▸ AIM OF THE EXERCISE: All of the data below must be repeated exactly.

----- RECORDED INFORMATION -----

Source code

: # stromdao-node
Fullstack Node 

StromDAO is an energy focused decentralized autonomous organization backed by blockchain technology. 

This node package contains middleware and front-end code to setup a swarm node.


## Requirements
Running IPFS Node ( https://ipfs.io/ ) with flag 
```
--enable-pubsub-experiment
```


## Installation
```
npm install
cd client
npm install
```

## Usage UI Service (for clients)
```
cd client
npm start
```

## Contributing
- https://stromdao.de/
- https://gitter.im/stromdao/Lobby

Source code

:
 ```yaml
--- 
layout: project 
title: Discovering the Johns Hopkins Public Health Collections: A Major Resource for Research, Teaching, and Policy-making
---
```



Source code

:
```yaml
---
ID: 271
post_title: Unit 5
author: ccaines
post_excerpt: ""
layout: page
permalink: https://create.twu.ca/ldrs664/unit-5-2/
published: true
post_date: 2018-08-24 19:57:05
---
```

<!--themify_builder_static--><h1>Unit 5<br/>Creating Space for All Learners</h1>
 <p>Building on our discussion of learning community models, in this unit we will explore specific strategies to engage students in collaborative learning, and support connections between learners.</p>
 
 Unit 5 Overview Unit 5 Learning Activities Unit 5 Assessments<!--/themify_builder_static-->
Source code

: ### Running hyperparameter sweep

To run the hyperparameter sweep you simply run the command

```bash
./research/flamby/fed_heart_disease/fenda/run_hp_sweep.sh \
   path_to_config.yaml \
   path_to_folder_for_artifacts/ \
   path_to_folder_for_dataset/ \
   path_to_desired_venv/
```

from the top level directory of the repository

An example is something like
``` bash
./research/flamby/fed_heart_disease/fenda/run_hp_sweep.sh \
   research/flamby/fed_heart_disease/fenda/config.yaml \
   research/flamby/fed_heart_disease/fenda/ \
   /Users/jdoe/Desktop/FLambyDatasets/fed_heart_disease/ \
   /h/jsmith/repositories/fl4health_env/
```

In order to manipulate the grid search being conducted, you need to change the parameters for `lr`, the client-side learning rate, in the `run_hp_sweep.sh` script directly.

-----

▸ EXERCISE RESPONSE:
Source code

: # stromdao-node
Fullstack Node 

StromDAO is an energy focused decentralized autonomous organization backed by blockchain technology. 

This node package contains middleware and front-end code to setup a swarm node.


## Requirements
Running IPFS Node ( https://ipfs.io/ ) with flag 
```
--enable-pubsub-experiment
```


## Installation
```
npm install
cd client
npm install
```

## Usage UI Service (for clients)
```
cd client
npm start
```

## Contributing
- https://stromdao.de/
- https://gitter.im/stromdao/Lobby

Source code

:
 ```yaml
--- 
layout: project 
title: Discovering the Johns Hopkins Public Health Collections: A Major Resource for Research, Teaching, and Policy-making
---
```



Source code

:
```yaml
---
ID: 271
post_title: Unit 5
author: ccaines
post_excerpt: ""
layout: page
permalink: https://create.twu.ca/ldrs664/unit-5-2/
published: true
post_date: 2018-08-24 19:57:05
---
```

<!--themify_builder_static--><h1>Unit 5<br/>Creating Space for All Learners</h1>
 <p>Building on our discussion of learning community models, in this unit we will explore specific strategies to engage students in collaborative learning, and support connections between learners.</p>
 
 Unit 5 Overview Unit 5 Learning Activities Unit 5 Assessments<!--/themify_builder_static-->
Source code

: ### Running hyperparameter sweep

To run the hyperparameter sweep you simply run the command

```bash
./research/flamby/fed_heart_disease/fenda/run_hp_sweep.sh \
   path_to_config.yaml \
   path_to_folder_for_artifacts/ \
   path_to_folder_for_dataset/ \
   path_to_desired_venv/
```

from the top level directory of the repository

An example is something like
``` bash
./research/flamby/fed_heart_disease/fenda/run_hp_sweep.sh \
   research/flamby/fed_heart_disease/fenda/config.yaml \
   research/flamby/fed_heart_disease/fenda/ \
   /Users/jdoe/Desktop/FLambyDatasets/fed_heart_disease/ \
   /h/jsmith/repositories/fl4health_env/
```

In order to manipulate the grid search being conducted, you need to change the parameters for `lr`, the client-side learning rate, in the `run_hp_sweep.sh` script directly.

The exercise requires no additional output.